Senator David Perdue alleged that the Chinese Communist Party continues to engage in a violent crackdown on religion, employing tactics 
reminiscent of Mao's Cultural Revolution.

"From burning Bibles and demolishing Christian churches to the mass internment of hundreds of thousands of Uighur Muslims, the Chinese government is inflicting terror on its own people. The United States must condemn these egregious human rights abuses," he said. 

A resolution moved in this regard in the Senate condemns violence against religious minorities in China and actions that limit free expression and practice of faith.

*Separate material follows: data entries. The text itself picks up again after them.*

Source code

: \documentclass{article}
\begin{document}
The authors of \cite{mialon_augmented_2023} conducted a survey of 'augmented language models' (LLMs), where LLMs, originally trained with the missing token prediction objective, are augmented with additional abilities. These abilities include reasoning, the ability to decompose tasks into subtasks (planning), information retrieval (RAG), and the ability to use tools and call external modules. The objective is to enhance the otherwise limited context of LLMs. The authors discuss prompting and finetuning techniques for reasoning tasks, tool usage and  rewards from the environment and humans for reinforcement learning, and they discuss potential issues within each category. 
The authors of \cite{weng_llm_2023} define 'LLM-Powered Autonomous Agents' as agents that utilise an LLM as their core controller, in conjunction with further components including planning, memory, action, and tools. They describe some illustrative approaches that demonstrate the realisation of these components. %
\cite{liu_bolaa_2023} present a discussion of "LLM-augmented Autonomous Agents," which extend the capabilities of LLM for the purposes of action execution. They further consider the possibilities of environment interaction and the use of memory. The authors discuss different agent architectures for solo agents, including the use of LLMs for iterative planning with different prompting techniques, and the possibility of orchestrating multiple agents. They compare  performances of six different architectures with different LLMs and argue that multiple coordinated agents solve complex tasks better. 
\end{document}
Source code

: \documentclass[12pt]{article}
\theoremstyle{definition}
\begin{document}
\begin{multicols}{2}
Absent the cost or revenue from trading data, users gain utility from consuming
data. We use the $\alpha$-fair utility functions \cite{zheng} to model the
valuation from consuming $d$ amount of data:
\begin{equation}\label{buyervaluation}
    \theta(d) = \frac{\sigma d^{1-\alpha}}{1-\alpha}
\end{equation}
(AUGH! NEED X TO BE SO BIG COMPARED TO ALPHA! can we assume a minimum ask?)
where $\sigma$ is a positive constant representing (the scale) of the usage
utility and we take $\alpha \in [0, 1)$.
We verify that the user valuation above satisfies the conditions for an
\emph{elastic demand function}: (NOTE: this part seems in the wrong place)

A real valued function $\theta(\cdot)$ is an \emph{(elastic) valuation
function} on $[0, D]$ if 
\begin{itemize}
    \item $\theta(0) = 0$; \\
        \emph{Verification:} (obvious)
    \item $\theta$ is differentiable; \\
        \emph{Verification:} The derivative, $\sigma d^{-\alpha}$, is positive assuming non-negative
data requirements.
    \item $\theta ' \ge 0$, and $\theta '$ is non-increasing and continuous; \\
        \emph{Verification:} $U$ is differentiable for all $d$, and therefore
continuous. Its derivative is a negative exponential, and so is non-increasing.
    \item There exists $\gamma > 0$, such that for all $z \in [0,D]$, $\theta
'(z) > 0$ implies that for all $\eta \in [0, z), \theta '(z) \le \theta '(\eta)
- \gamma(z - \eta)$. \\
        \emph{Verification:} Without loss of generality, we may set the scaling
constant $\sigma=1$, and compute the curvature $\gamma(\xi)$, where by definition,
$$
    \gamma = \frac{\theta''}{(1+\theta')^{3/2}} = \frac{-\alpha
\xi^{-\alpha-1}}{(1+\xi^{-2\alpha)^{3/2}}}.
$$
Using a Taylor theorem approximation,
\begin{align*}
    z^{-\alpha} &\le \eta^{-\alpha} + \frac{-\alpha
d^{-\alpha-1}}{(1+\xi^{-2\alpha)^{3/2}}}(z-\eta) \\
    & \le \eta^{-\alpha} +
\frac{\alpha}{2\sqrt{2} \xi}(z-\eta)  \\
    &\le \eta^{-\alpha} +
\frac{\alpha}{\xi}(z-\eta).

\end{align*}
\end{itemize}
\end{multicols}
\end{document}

Reaffirming America's commitment to promote religious freedom and tolerance around the world; the resolution calls on China to uphold its Constitution in addition to internationally recognised human right of freedom from religious persecution and to end violence and discrimination against religious minorities.

The resolution urges President Trump to take appropriate actions to promote religious freedom of religious minorities in China, using the powers provided to the President under the International Religious Freedom Act of 1998, the Frank R. Wolf International Religious Freedom Act, and the Global Magnitsky Act.

Senator Ted Cruz alleged that the Chinese Communist Party is persecuting millions of its own people because it fears religion. 

"It cannot abide an authority higher than the Party. Christians, Uighurs, Falun Gong practitioners, and many others live under threat of imprisonment, torture, and death. America must always stand for the free exercise of religion and I am proud to join Sen. Perdue and my colleagues in this effort," he said.

Meanwhile, the US Commission for International Religious Freedom (USCIRF) Commissioner Gary Bauer, in a statement, echoed Trump administration's condemnation of widespread religious freedom abuses in China as he announced his "adoption" of imprisoned Christian church leader Hu Shigen. 

Hu, a religious freedom advocate who had suffered torture during a previous 16-year prison sentence for human rights advocacy, was detained again in 2015 and sentenced in 2016 to a 7.5-year sentence for "subversion of government power".

The USCIRF said it also remains concerned by the many unresolved issues, including the reported forced disappearances of Catholic clergy, that remain following the agreement in late September between Beijing and the Vatican.

"Religious persecution is unacceptable ? and should be condemned ? in of its all forms. China must address their dismal human rights record and its brutal treatment of religious minorities, including Uighur Muslims and Christians," said Senator Van Hollen.